> _PROBLEM REQUIREMENTS_: Return every line in the entries below where the word "Unrealistic" shows up.

....

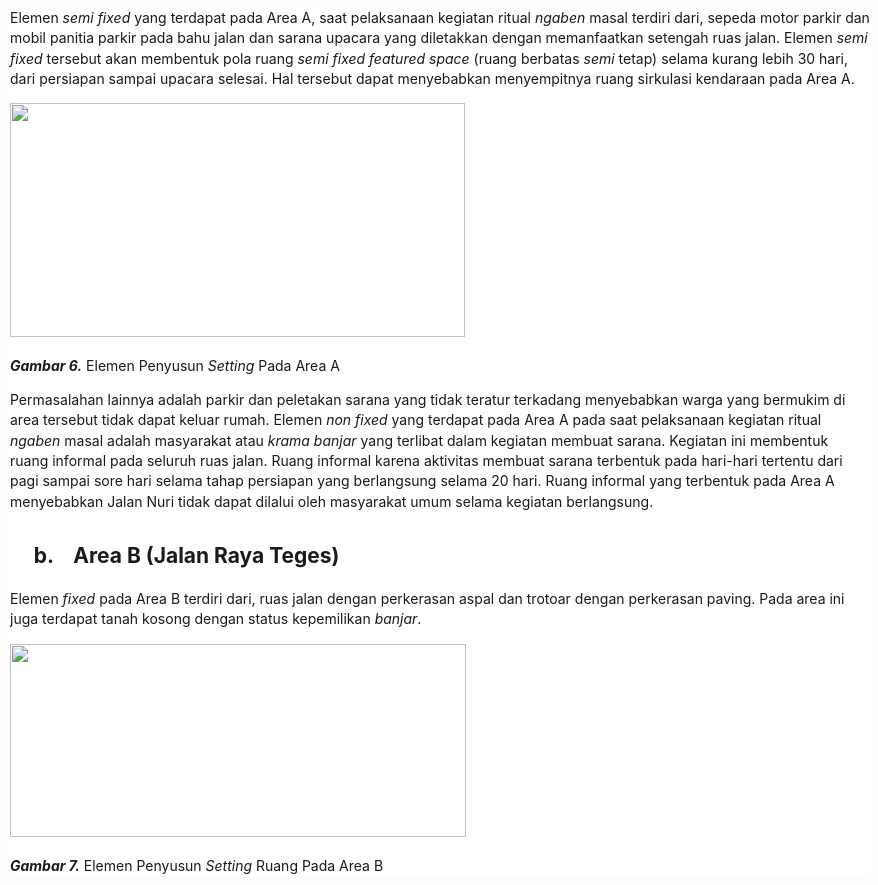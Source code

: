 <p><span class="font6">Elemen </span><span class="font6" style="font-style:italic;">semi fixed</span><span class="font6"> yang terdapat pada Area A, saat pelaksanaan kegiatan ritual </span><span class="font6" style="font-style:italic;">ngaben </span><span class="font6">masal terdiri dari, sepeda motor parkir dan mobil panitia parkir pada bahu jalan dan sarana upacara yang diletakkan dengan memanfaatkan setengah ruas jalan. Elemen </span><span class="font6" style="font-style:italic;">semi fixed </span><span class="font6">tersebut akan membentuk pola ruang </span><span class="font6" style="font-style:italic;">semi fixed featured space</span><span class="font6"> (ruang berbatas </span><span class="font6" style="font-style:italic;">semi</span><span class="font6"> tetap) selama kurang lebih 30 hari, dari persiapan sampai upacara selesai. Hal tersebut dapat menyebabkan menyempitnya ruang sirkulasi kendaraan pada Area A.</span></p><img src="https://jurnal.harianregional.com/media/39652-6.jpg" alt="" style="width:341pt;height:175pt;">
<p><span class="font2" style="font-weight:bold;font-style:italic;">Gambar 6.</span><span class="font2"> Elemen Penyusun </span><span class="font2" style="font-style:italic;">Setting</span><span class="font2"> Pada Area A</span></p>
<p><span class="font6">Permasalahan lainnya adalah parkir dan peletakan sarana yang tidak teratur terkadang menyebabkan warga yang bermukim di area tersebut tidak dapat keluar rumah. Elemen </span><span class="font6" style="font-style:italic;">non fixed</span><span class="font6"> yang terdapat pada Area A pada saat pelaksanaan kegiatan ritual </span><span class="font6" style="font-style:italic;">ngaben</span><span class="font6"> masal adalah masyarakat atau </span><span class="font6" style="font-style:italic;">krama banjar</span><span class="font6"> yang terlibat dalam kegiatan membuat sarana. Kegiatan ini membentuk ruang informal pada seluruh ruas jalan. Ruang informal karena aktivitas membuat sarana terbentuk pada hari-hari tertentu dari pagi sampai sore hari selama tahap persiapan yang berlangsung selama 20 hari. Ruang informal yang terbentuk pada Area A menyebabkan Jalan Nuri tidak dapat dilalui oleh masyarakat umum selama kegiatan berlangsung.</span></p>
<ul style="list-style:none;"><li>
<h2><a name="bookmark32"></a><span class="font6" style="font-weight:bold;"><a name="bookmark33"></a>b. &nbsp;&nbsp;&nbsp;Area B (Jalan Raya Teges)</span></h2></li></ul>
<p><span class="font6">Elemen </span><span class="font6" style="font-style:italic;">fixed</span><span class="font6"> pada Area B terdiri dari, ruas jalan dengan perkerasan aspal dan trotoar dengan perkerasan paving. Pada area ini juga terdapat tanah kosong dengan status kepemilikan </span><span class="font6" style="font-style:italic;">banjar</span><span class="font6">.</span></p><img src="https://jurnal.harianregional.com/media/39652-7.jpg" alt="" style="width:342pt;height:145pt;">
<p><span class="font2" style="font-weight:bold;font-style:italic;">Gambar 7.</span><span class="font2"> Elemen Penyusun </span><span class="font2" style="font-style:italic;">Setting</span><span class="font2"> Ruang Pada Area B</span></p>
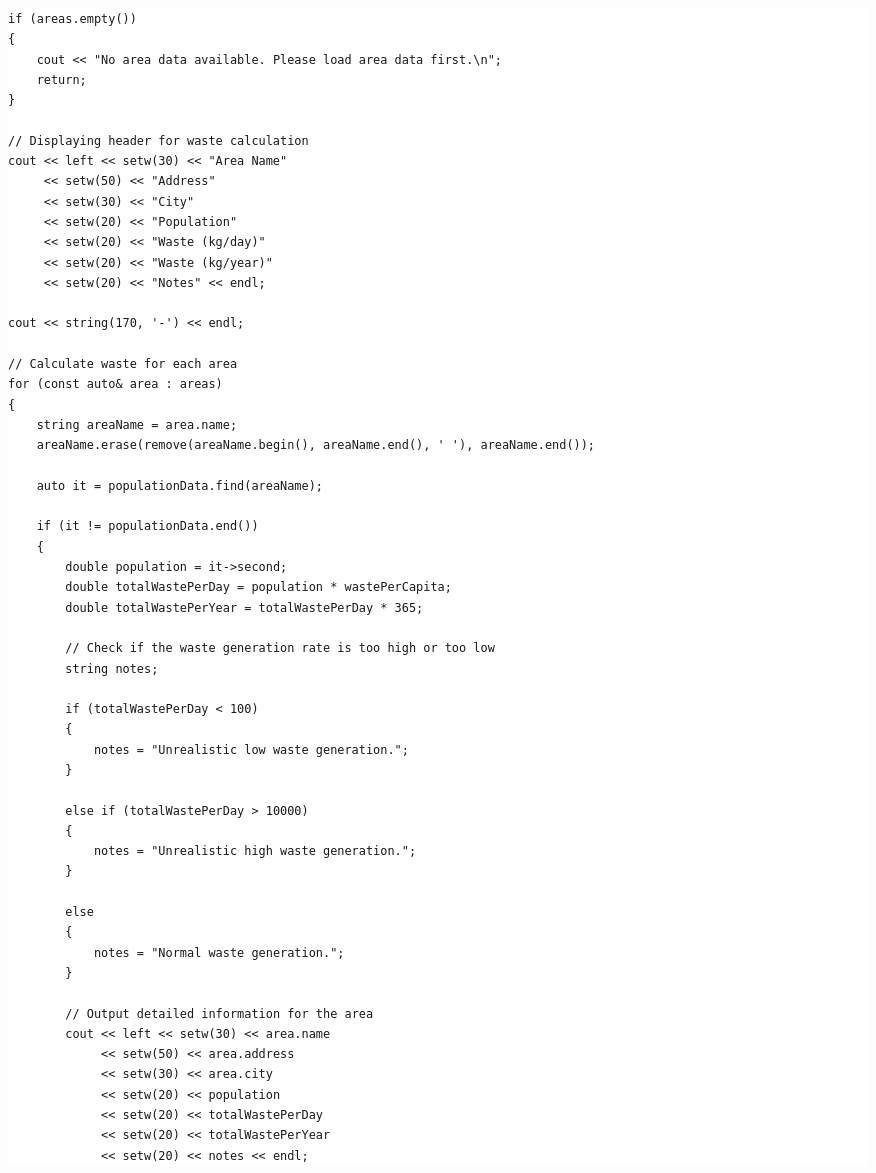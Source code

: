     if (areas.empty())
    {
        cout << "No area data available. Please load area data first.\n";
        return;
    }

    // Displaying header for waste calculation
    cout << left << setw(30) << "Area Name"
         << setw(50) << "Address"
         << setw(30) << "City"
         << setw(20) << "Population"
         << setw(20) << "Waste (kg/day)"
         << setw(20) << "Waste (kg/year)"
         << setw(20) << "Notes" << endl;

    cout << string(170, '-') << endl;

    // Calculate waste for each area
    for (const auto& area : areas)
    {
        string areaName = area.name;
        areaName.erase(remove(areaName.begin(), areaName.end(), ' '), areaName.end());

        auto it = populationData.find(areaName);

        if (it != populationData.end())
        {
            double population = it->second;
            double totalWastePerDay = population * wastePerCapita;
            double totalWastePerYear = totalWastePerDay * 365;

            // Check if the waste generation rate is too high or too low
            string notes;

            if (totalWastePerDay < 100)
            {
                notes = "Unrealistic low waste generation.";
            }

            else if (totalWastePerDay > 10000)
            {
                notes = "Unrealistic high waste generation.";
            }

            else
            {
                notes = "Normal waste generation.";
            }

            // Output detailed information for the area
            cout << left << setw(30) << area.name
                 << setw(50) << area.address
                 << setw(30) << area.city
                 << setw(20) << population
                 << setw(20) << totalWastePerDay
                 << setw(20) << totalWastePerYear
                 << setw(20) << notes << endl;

....

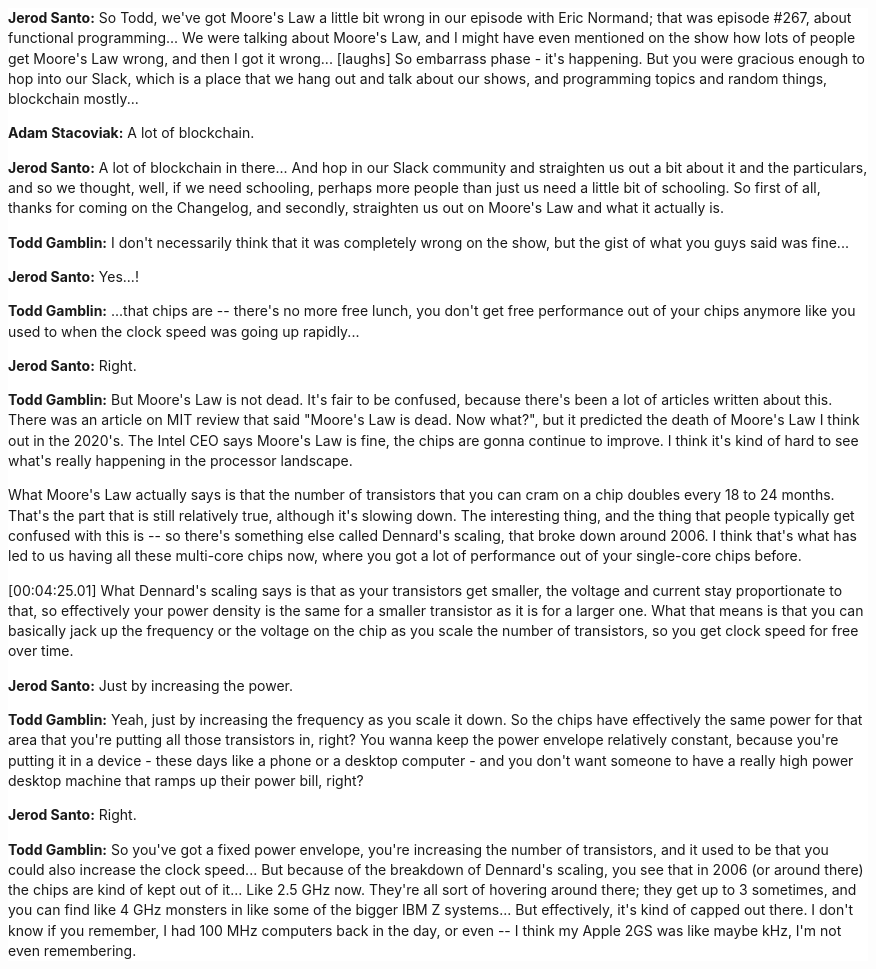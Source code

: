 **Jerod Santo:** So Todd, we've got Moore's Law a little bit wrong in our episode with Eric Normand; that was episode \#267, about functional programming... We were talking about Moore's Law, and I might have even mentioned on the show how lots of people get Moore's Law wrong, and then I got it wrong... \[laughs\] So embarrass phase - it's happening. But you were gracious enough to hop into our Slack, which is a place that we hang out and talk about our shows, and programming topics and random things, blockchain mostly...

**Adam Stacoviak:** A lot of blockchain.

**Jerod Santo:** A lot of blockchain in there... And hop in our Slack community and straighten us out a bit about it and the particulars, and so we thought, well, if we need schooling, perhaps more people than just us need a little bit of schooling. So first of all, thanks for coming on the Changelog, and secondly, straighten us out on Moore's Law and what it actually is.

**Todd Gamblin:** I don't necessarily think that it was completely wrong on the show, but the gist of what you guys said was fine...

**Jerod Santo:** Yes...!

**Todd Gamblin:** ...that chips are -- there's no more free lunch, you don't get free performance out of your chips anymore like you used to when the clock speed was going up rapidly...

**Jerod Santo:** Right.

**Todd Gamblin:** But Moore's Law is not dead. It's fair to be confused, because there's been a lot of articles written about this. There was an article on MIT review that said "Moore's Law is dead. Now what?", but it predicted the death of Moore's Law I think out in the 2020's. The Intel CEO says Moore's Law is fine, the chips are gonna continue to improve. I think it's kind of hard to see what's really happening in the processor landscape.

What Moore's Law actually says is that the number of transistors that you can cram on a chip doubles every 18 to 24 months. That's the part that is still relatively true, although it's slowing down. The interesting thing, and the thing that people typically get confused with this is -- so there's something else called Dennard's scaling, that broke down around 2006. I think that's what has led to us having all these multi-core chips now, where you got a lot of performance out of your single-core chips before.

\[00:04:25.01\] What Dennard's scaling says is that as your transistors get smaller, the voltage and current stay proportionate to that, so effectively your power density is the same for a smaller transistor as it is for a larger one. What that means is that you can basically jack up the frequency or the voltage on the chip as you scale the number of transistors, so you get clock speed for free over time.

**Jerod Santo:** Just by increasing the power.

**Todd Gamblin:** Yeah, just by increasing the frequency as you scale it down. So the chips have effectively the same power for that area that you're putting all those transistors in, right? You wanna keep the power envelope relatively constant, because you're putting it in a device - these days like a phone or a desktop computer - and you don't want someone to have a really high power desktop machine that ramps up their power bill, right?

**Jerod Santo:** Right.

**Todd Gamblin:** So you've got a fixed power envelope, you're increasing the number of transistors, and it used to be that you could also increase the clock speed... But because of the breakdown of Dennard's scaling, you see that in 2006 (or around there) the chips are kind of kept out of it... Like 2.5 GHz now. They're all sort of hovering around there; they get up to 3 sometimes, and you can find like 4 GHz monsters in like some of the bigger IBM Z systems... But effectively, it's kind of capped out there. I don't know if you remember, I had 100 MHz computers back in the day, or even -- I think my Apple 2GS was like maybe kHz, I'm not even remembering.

....

> _SOLUTION TO THIS TASK_:
                notes = "Unrealistic low waste generation.";
                notes = "Unrealistic high waste generation.";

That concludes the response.